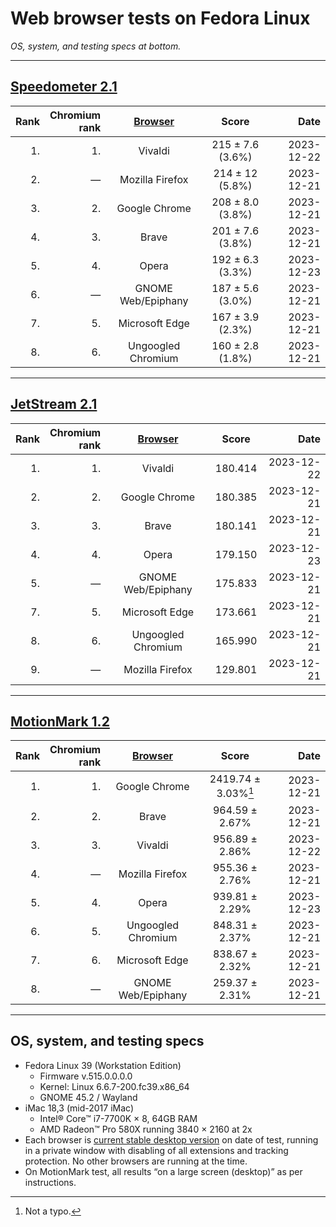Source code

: # Web browser tests on Fedora Linux

*OS, system, and testing specs at bottom.*

----

## [Speedometer 2.1](https://browserbench.org/Speedometer2.1/)

| Rank | Chromium<br>rank | [Browser](/browsers.md) | Score | Date |
|--:|--:|:-:|:-:|--:|
| 1. | 1. | Vivaldi | 215 ± 7.6 (3.6%) | 2023-12-22 |
| 2. | &mdash; | Mozilla Firefox | 214 ± 12 (5.8%) | 2023-12-21 |
| 3. | 2. | Google Chrome | 208 ± 8.0 (3.8%) | 2023-12-21 |
| 4. | 3. | Brave | 201 ± 7.6 (3.8%) | 2023-12-21 |1
| 5. | 4. | Opera | 192 ± 6.3 (3.3%) | 2023-12-23 |
| 6. | &mdash; | GNOME Web/Epiphany | 187 ± 5.6 (3.0%) | 2023-12-21 |
| 7. | 5. | Microsoft Edge | 167 ± 3.9 (2.3%) | 2023-12-21 |
| 8. | 6. | Ungoogled Chromium | 160 ± 2.8 (1.8%) | 2023-12-21 |

----

## [JetStream 2.1](https://browserbench.org/JetStream/)

| Rank | Chromium<br>rank | [Browser](/browsers.md) | Score | Date |
|--:|--:|:-:|:-:|--:|
| 1. | 1. | Vivaldi | 180.414 | 2023-12-22 |
| 2. | 2. | Google Chrome | 180.385 | 2023-12-21 |
| 3. | 3. | Brave | 180.141 | 2023-12-21 |
| 4. | 4. | Opera | 179.150 | 2023-12-23 |
| 5. | &mdash; | GNOME Web/Epiphany | 175.833 | 2023-12-21 |
| 7. | 5. | Microsoft Edge | 173.661 | 2023-12-21 |
| 8. | 6. | Ungoogled Chromium | 165.990 | 2023-12-21 |
| 9. | &mdash; | Mozilla Firefox | 129.801 | 2023-12-21 |

----

## [MotionMark 1.2](https://browserbench.org/MotionMark1.2/)

| Rank | Chromium<br>rank | [Browser](/browsers.md) | Score | Date |
|--:|--:|:-:|:-:|--:|
| 1. | 1. | Google Chrome | 2419.74 ± 3.03%[^real] | 2023-12-21 |
| 2. | 2. | Brave | 964.59 ± 2.67% | 2023-12-21 |
| 3. | 3. | Vivaldi | 956.89 ± 2.86% | 2023-12-22 |
| 4. | &mdash; | Mozilla Firefox | 955.36 ± 2.76% | 2023-12-21 |
| 5. | 4. | Opera | 939.81 ± 2.29% | 2023-12-23 |
| 6. | 5. | Ungoogled Chromium | 848.31 ± 2.37% | 2023-12-21 |
| 7. | 6. | Microsoft Edge | 838.67 ± 2.32% | 2023-12-21 |
| 8. | &mdash; | GNOME Web/Epiphany | 259.37 ± 2.31% | 2023-12-21 |

[^real]: Not a typo.

----

## OS, system, and testing specs

- Fedora Linux 39 (Workstation Edition)
  - Firmware v.515.0.0.0.0
  - Kernel: Linux 6.6.7-200.fc39.x86_64
  - GNOME 45.2 / Wayland
- iMac 18,3 (mid-2017 iMac)
  - Intel® Core™ i7-7700K × 8, 64GB RAM
  - AMD Radeon™ Pro 580X running 3840 × 2160 at 2x
- Each browser is [current stable desktop version](/browsers.md) on date of test, running in a private window with disabling of all extensions and tracking protection. No other browsers are running at the time.
- On MotionMark test, all results “on a large screen (desktop)” as per instructions.

<!--
----

### *Raw data*

*(Unformatted for Markdown; best viewed in “raw” form on GH/GL.)*

#### Speedometer raw data

Google Chrome v.120.0.6099.129 (Official Build) unknown (64-bit) - Google repo
2023-12-21
Arithmetic Mean: 208 ± 8.0 (3.8%)

Brave v.1.61.109 Chromium: 120.0.6099.144 (Official Build) (64-bit) - Brave repo
2023-12-21
Arithmetic Mean: 201 ± 7.6 (3.8%)
Iteration 1	181.5 runs/min

Microsoft Edge v.120.0.2210.91 (Official build) (64-bit) - Microsoft repo
Chromium v.120.0.6099.130
2023-12-21
Arithmetic Mean: 167 ± 3.9 (2.3%)

Vivaldi v.6.5.3206.42 (Stable channel) stable (64-bit) - Vivaldi repo
Chromium v.120.0.6099.121
2023-12-22
Arithmetic Mean: 215 ± 7.6 (3.6%)

Ungoogled Chromium v.120.0.6099.129 (Official Build, ungoogled-chromium) (64-bit) - Flathub
2023-12-21
Arithmetic Mean: 160 ± 2.8 (1.8%)

Mozilla Firefox v.121.0 (64-bit) - Flathub
2023-12-21
Arithmetic Mean: 214 ± 12 (5.8%)

GNOME Web/Epiphany v.45.1 - Flathub
2023-12-21
Arithmetic Mean: 187 ± 5.6 (3.0%)

Opera v.106.0.4998.19
Chromium v.120.0.6099.130
2023-12-23
Arithmetic Mean: 192 ± 6.3 (3.3%)


#### JetStream raw data

Google Chrome v.120.0.6099.129 (Official Build) unknown (64-bit) - Google repo
2023-12-21
Score: 180.385

Brave v.1.61.109 Chromium: 120.0.6099.144 (Official Build) (64-bit) - Brave repo
2023-12-21
Score: 180.141

Microsoft Edge v.120.0.2210.91 (Official build) (64-bit) - Microsoft repo
Chromium v.120.0.6099.130
2023-12-21
Score: 173.661

Vivaldi v.6.5.3206.42 (Stable channel) stable (64-bit) - Vivaldi repo
Chromium v.120.0.6099.121
2023-12-22
Score: 180.414

Ungoogled Chromium v.120.0.6099.129 (Official Build, ungoogled-chromium) (64-bit) - Flathub
2023-12-21
Score: 165.990

Mozilla Firefox v.121.0 (64-bit) - Flathub
2023-12-21
Score: 129.801

GNOME Web/Epiphany v.45.1 - Flathub
2023-12-21
Score: 175.833

Opera v.106.0.4998.19
Chromium v.120.0.6099.130
2023-12-23
Score: 179.150


#### MotionMark raw data

Google Chrome v.120.0.6099.129 (Official Build) unknown (64-bit) - Google repo
2023-12-21
Score: 2419.74 ± 3.03%

Brave v.1.61.109 Chromium: 120.0.6099.144 (Official Build) (64-bit) - Brave repo
2023-12-21
Score: 964.59 ± 2.67%

Microsoft Edge v.120.0.2210.91 (Official build) (64-bit) - Microsoft repo
Chromium v.120.0.6099.130
2023-12-21
Score: 838.67 ± 2.32%

Vivaldi v.6.5.3206.42 (Stable channel) stable (64-bit) - Vivaldi repo
Chromium v.120.0.6099.121
2023-12-22
Score: 956.89 ± 2.86%

Ungoogled Chromium v.120.0.6099.129 (Official Build, ungoogled-chromium) (64-bit) - Flathub
2023-12-21
Score: 848.31 ± 2.37%

Mozilla Firefox v.121.0 (64-bit) - Flathub
2023-12-21
Score: 955.36 ± 2.76%

GNOME Web/Epiphany v.45.1 - Flathub
2023-12-21
Score: 259.37 ± 2.31%

Opera v.106.0.4998.19
Chromium v.120.0.6099.130
2023-12-23
Score: 939.81 ± 2.29%

-->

——

■ Problem: Return every line holding the word "JetStream" from the records.

■ Task response:
## [JetStream 2.1](https://browserbench.org/JetStream/)
#### JetStream raw data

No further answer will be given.